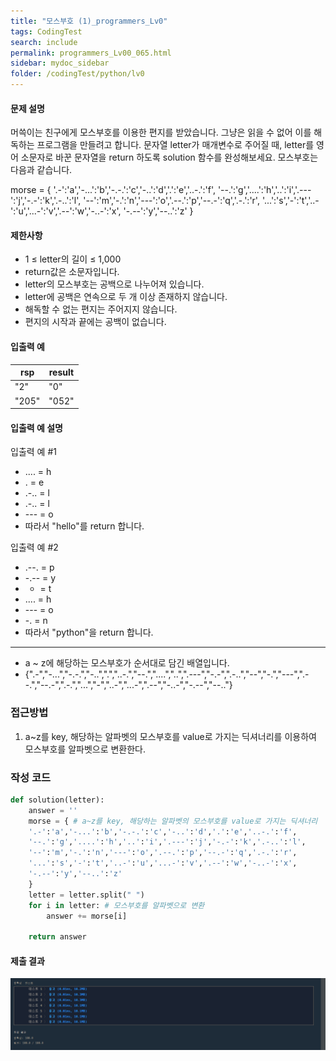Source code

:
 ```yaml
---
title: "모스부호 (1)_programmers_Lv0"
tags: CodingTest
search: include
permalink: programmers_Lv00_065.html
sidebar: mydoc_sidebar
folder: /codingTest/python/lv0
---
```



#### 문제 설명 <br>

머쓱이는 친구에게 모스부호를 이용한 편지를 받았습니다. 그냥은 읽을 수 없어 이를 해독하는 프로그램을 만들려고 합니다. 문자열 letter가 매개변수로 주어질 때, letter를 영어 소문자로 바꾼 문자열을 return 하도록 solution 함수를 완성해보세요.
모스부호는 다음과 같습니다.

morse = { 
    '.-':'a','-...':'b','-.-.':'c','-..':'d','.':'e','..-.':'f',
    '--.':'g','....':'h','..':'i','.---':'j','-.-':'k','.-..':'l',
    '--':'m','-.':'n','---':'o','.--.':'p','--.-':'q','.-.':'r',
    '...':'s','-':'t','..-':'u','...-':'v','.--':'w','-..-':'x',
    '-.--':'y','--..':'z'
}

#### 제한사항 <br>

- 1 ≤ letter의 길이 ≤ 1,000
- return값은 소문자입니다.
- letter의 모스부호는 공백으로 나누어져 있습니다.
- letter에 공백은 연속으로 두 개 이상 존재하지 않습니다.
- 해독할 수 없는 편지는 주어지지 않습니다.
- 편지의 시작과 끝에는 공백이 없습니다.

#### 입출력 예 <br>
  
rsp|	result
---|---
"2"|	"0"
"205"|	"052"

#### 입출력 예 설명 <br>

입출력 예 #1
- .... = h
- . = e
- .-.. = l
- .-.. = l
- --- = o
- 따라서 "hello"를 return 합니다.

입출력 예 #2
- .--. = p
- -.-- = y
- - = t
- .... = h
- --- = o
- -. = n
- 따라서 "python"을 return 합니다.

--------------
- a ~ z에 해당하는 모스부호가 순서대로 담긴 배열입니다.
- {".-","-...","-.-.","-..",".","..-.","--.","....","..",".---","-.-",".-..","--","-.","---",".--.","--.-",".-.","...","-","..-","...-",".--","-..-","-.--","--.."}

### 접근방법 <br>

1. a~z를 key, 해당하는 알파벳의 모스부호를 value로 가지는 딕셔너리를 이용하여 모스부호를 알파벳으로 변환한다.

### 작성 코드 <br>

```python
def solution(letter):
    answer = ''
    morse = { # a~z를 key, 해당하는 알파벳의 모스부호를 value로 가지는 딕셔너리
    '.-':'a','-...':'b','-.-.':'c','-..':'d','.':'e','..-.':'f',
    '--.':'g','....':'h','..':'i','.---':'j','-.-':'k','.-..':'l',
    '--':'m','-.':'n','---':'o','.--.':'p','--.-':'q','.-.':'r',
    '...':'s','-':'t','..-':'u','...-':'v','.--':'w','-..-':'x',
    '-.--':'y','--..':'z'
    }
    letter = letter.split(" ")
    for i in letter: # 모스부호를 알파벳으로 변환
        answer += morse[i]
    
    return answer
```

#### 제출 결과

![제출 결과](\images\programmers_Lv00_065.png)





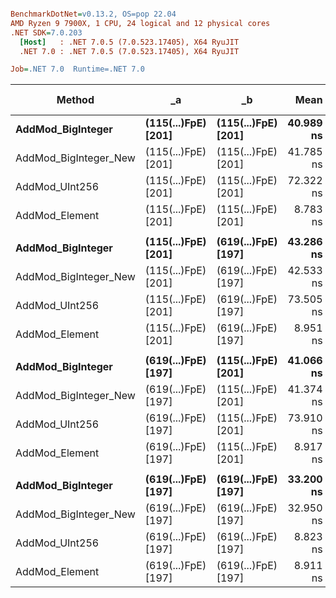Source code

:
 ``` ini

BenchmarkDotNet=v0.13.2, OS=pop 22.04
AMD Ryzen 9 7900X, 1 CPU, 24 logical and 12 physical cores
.NET SDK=7.0.203
  [Host]   : .NET 7.0.5 (7.0.523.17405), X64 RyuJIT
  .NET 7.0 : .NET 7.0.5 (7.0.523.17405), X64 RyuJIT

Job=.NET 7.0  Runtime=.NET 7.0  

```
|                Method |                  _a |                  _b |      Mean |     Error |    StdDev |    Median | Ratio | RatioSD |   Gen0 | Allocated | Alloc Ratio |
|---------------------- |-------------------- |-------------------- |----------:|----------:|----------:|----------:|------:|--------:|-------:|----------:|------------:|
|     **AddMod_BigInteger** | **(115(...)FpE) [201]** | **(115(...)FpE) [201]** | **40.989 ns** | **0.1138 ns** | **0.1065 ns** | **40.974 ns** |  **1.00** |    **0.00** | **0.0014** |     **120 B** |        **1.00** |
| AddMod_BigInteger_New | (115(...)FpE) [201] | (115(...)FpE) [201] | 41.785 ns | 0.1771 ns | 0.1570 ns | 41.765 ns |  1.02 |    0.01 | 0.0014 |     120 B |        1.00 |
|        AddMod_UInt256 | (115(...)FpE) [201] | (115(...)FpE) [201] | 72.322 ns | 0.3553 ns | 0.3149 ns | 72.282 ns |  1.76 |    0.01 |      - |         - |        0.00 |
|        AddMod_Element | (115(...)FpE) [201] | (115(...)FpE) [201] |  8.783 ns | 0.0211 ns | 0.0177 ns |  8.780 ns |  0.21 |    0.00 |      - |         - |        0.00 |
|                       |                     |                     |           |           |           |           |       |         |        |           |             |
|     **AddMod_BigInteger** | **(115(...)FpE) [201]** | **(619(...)FpE) [197]** | **43.286 ns** | **0.0722 ns** | **0.0640 ns** | **43.284 ns** |  **1.00** |    **0.00** | **0.0014** |     **120 B** |        **1.00** |
| AddMod_BigInteger_New | (115(...)FpE) [201] | (619(...)FpE) [197] | 42.533 ns | 0.3804 ns | 0.3558 ns | 42.579 ns |  0.98 |    0.01 | 0.0014 |     120 B |        1.00 |
|        AddMod_UInt256 | (115(...)FpE) [201] | (619(...)FpE) [197] | 73.505 ns | 0.2681 ns | 0.2377 ns | 73.510 ns |  1.70 |    0.01 |      - |         - |        0.00 |
|        AddMod_Element | (115(...)FpE) [201] | (619(...)FpE) [197] |  8.951 ns | 0.0708 ns | 0.0662 ns |  8.950 ns |  0.21 |    0.00 |      - |         - |        0.00 |
|                       |                     |                     |           |           |           |           |       |         |        |           |             |
|     **AddMod_BigInteger** | **(619(...)FpE) [197]** | **(115(...)FpE) [201]** | **41.066 ns** | **0.0693 ns** | **0.0579 ns** | **41.079 ns** |  **1.00** |    **0.00** | **0.0014** |     **120 B** |        **1.00** |
| AddMod_BigInteger_New | (619(...)FpE) [197] | (115(...)FpE) [201] | 41.374 ns | 0.0840 ns | 0.0745 ns | 41.390 ns |  1.01 |    0.00 | 0.0014 |     120 B |        1.00 |
|        AddMod_UInt256 | (619(...)FpE) [197] | (115(...)FpE) [201] | 73.910 ns | 0.4631 ns | 0.3867 ns | 73.770 ns |  1.80 |    0.01 |      - |         - |        0.00 |
|        AddMod_Element | (619(...)FpE) [197] | (115(...)FpE) [201] |  8.917 ns | 0.1305 ns | 0.1221 ns |  8.911 ns |  0.22 |    0.00 |      - |         - |        0.00 |
|                       |                     |                     |           |           |           |           |       |         |        |           |             |
|     **AddMod_BigInteger** | **(619(...)FpE) [197]** | **(619(...)FpE) [197]** | **33.200 ns** | **0.6614 ns** | **0.6187 ns** | **33.341 ns** |  **1.00** |    **0.00** | **0.0013** |     **112 B** |        **1.00** |
| AddMod_BigInteger_New | (619(...)FpE) [197] | (619(...)FpE) [197] | 32.950 ns | 0.6722 ns | 1.0662 ns | 32.362 ns |  1.01 |    0.04 | 0.0013 |     112 B |        1.00 |
|        AddMod_UInt256 | (619(...)FpE) [197] | (619(...)FpE) [197] |  8.823 ns | 0.1667 ns | 0.1478 ns |  8.849 ns |  0.27 |    0.00 |      - |         - |        0.00 |
|        AddMod_Element | (619(...)FpE) [197] | (619(...)FpE) [197] |  8.911 ns | 0.1826 ns | 0.1708 ns |  8.839 ns |  0.27 |    0.01 |      - |         - |        0.00 |
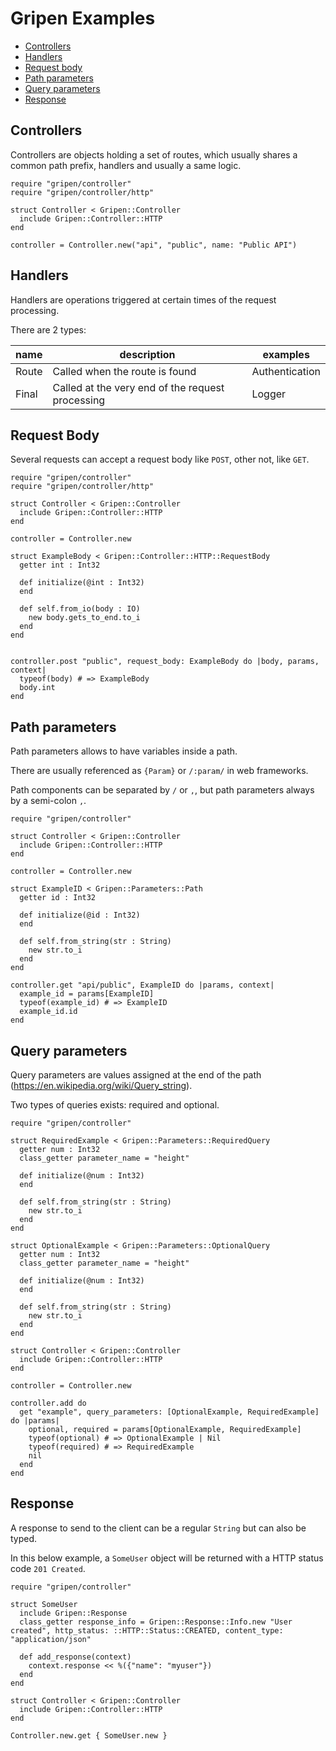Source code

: # Gripen Examples

- [Controllers](#controllers)
- [Handlers](#handlers)
- [Request body](#request-body)
- [Path parameters](#path-parameters)
- [Query parameters](#query-parameters)
- [Response](#response)

## Controllers

Controllers are objects holding a set of routes, which usually shares a common path prefix, handlers and usually a same logic.

```cr
require "gripen/controller"
require "gripen/controller/http"

struct Controller < Gripen::Controller
  include Gripen::Controller::HTTP
end

controller = Controller.new("api", "public", name: "Public API")
```

## Handlers

Handlers are operations triggered at certain times of the request processing.

There are 2 types:

| name    | description                                        | examples                        |
| --------| ---------------------------------------------------| --------------------------------|
| Route   | Called when the route is found                     | Authentication                  |
| Final   | Called at the very end of the request processing   | Logger                          |

## Request Body

Several requests can accept a request body like `POST`, other not, like `GET`.

```cr
require "gripen/controller"
require "gripen/controller/http"

struct Controller < Gripen::Controller
  include Gripen::Controller::HTTP
end

controller = Controller.new

struct ExampleBody < Gripen::Controller::HTTP::RequestBody
  getter int : Int32

  def initialize(@int : Int32)
  end

  def self.from_io(body : IO)
    new body.gets_to_end.to_i
  end
end


controller.post "public", request_body: ExampleBody do |body, params, context|
  typeof(body) # => ExampleBody
  body.int
end
```

## Path parameters

Path parameters allows to have variables inside a path.

There are usually referenced as `{Param}` or `/:param/` in web frameworks.

Path components can be separated by `/` or `,`, but path parameters always by a semi-colon `,`.

```cr
require "gripen/controller"

struct Controller < Gripen::Controller
  include Gripen::Controller::HTTP
end

controller = Controller.new

struct ExampleID < Gripen::Parameters::Path
  getter id : Int32

  def initialize(@id : Int32)
  end

  def self.from_string(str : String)
    new str.to_i
  end
end

controller.get "api/public", ExampleID do |params, context|
  example_id = params[ExampleID]
  typeof(example_id) # => ExampleID 
  example_id.id
end
```

## Query parameters

Query parameters are values assigned at the end of the path (https://en.wikipedia.org/wiki/Query_string).

Two types of queries exists: required and optional.

```cr
require "gripen/controller"

struct RequiredExample < Gripen::Parameters::RequiredQuery
  getter num : Int32
  class_getter parameter_name = "height"

  def initialize(@num : Int32)
  end

  def self.from_string(str : String)
    new str.to_i
  end
end

struct OptionalExample < Gripen::Parameters::OptionalQuery
  getter num : Int32
  class_getter parameter_name = "height"

  def initialize(@num : Int32)
  end

  def self.from_string(str : String)
    new str.to_i
  end
end

struct Controller < Gripen::Controller
  include Gripen::Controller::HTTP
end

controller = Controller.new

controller.add do
  get "example", query_parameters: [OptionalExample, RequiredExample] do |params|
    optional, required = params[OptionalExample, RequiredExample]
    typeof(optional) # => OptionalExample | Nil
    typeof(required) # => RequiredExample
    nil
  end
end
```

## Response

A response to send to the client can be a regular `String` but can also be typed.

In this below example, a `SomeUser` object will be returned with a HTTP status code `201 Created`.

```cr
require "gripen/controller"

struct SomeUser
  include Gripen::Response
  class_getter response_info = Gripen::Response::Info.new "User created", http_status: ::HTTP::Status::CREATED, content_type: "application/json"

  def add_response(context)
    context.response << %({"name": "myuser"})
  end
end

struct Controller < Gripen::Controller
  include Gripen::Controller::HTTP
end

Controller.new.get { SomeUser.new }
```
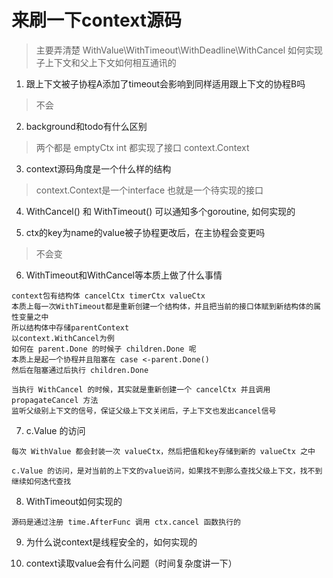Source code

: # 来刷一下context源码

> 主要弄清楚 WithValue\WithTimeout\WithDeadline\WithCancel 如何实现
> 子上下文和父上下文如何相互通讯的

1. 跟上下文被子协程A添加了timeout会影响到同样适用跟上下文的协程B吗

> 不会

2. background和todo有什么区别

> 两个都是 emptyCtx int 都实现了接口 context.Context 

3. context源码角度是一个什么样的结构

> context.Context是一个interface 也就是一个待实现的接口

4. WithCancel() 和 WithTimeout() 可以通知多个goroutine, 如何实现的


5. ctx的key为name的value被子协程更改后，在主协程会变更吗

> 不会变

6. WithTimeout和WithCancel等本质上做了什么事情

```
context包有结构体 cancelCtx timerCtx valueCtx 
本质上每一次WithTimeout都是重新创建一个结构体，并且把当前的接口体赋到新结构体的属性变量之中
所以结构体中存储parentContext
以context.WithCancel为例
如何在 parent.Done 的时候子 children.Done 呢
本质上是起一个协程并且阻塞在 case <-parent.Done() 
然后在阻塞通过后执行 children.Done

当执行 WithCancel 的时候，其实就是重新创建一个 cancelCtx 并且调用 propagateCancel 方法
监听父级别上下文的信号，保证父级上下文关闭后，子上下文也发出cancel信号
```

7. c.Value 的访问
```
每次 WithValue 都会封装一次 valueCtx，然后把值和key存储到新的 valueCtx 之中

c.Value 的访问，是对当前的上下文的value访问，如果找不到那么查找父级上下文，找不到继续如何迭代查找
```

8. WithTimeout如何实现的
```
源码是通过注册 time.AfterFunc 调用 ctx.cancel 函数执行的
```

9. 为什么说context是线程安全的，如何实现的

10. context读取value会有什么问题（时间复杂度讲一下）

----------------------------------------

Leave the pictures out and repeat exactly the lines from the beginning of the records to the line bearing "- 1 ≤ letter의 길이 ≤ 1,000", both ends counted.

**The answer**
Source code

:
 ```yaml
---
title: "모스부호 (1)_programmers_Lv0"
tags: CodingTest
search: include
permalink: programmers_Lv00_065.html
sidebar: mydoc_sidebar
folder: /codingTest/python/lv0
---
```



#### 문제 설명 <br>

머쓱이는 친구에게 모스부호를 이용한 편지를 받았습니다. 그냥은 읽을 수 없어 이를 해독하는 프로그램을 만들려고 합니다. 문자열 letter가 매개변수로 주어질 때, letter를 영어 소문자로 바꾼 문자열을 return 하도록 solution 함수를 완성해보세요.
모스부호는 다음과 같습니다.

morse = { 
    '.-':'a','-...':'b','-.-.':'c','-..':'d','.':'e','..-.':'f',
    '--.':'g','....':'h','..':'i','.---':'j','-.-':'k','.-..':'l',
    '--':'m','-.':'n','---':'o','.--.':'p','--.-':'q','.-.':'r',
    '...':'s','-':'t','..-':'u','...-':'v','.--':'w','-..-':'x',
    '-.--':'y','--..':'z'
}

#### 제한사항 <br>

- 1 ≤ letter의 길이 ≤ 1,000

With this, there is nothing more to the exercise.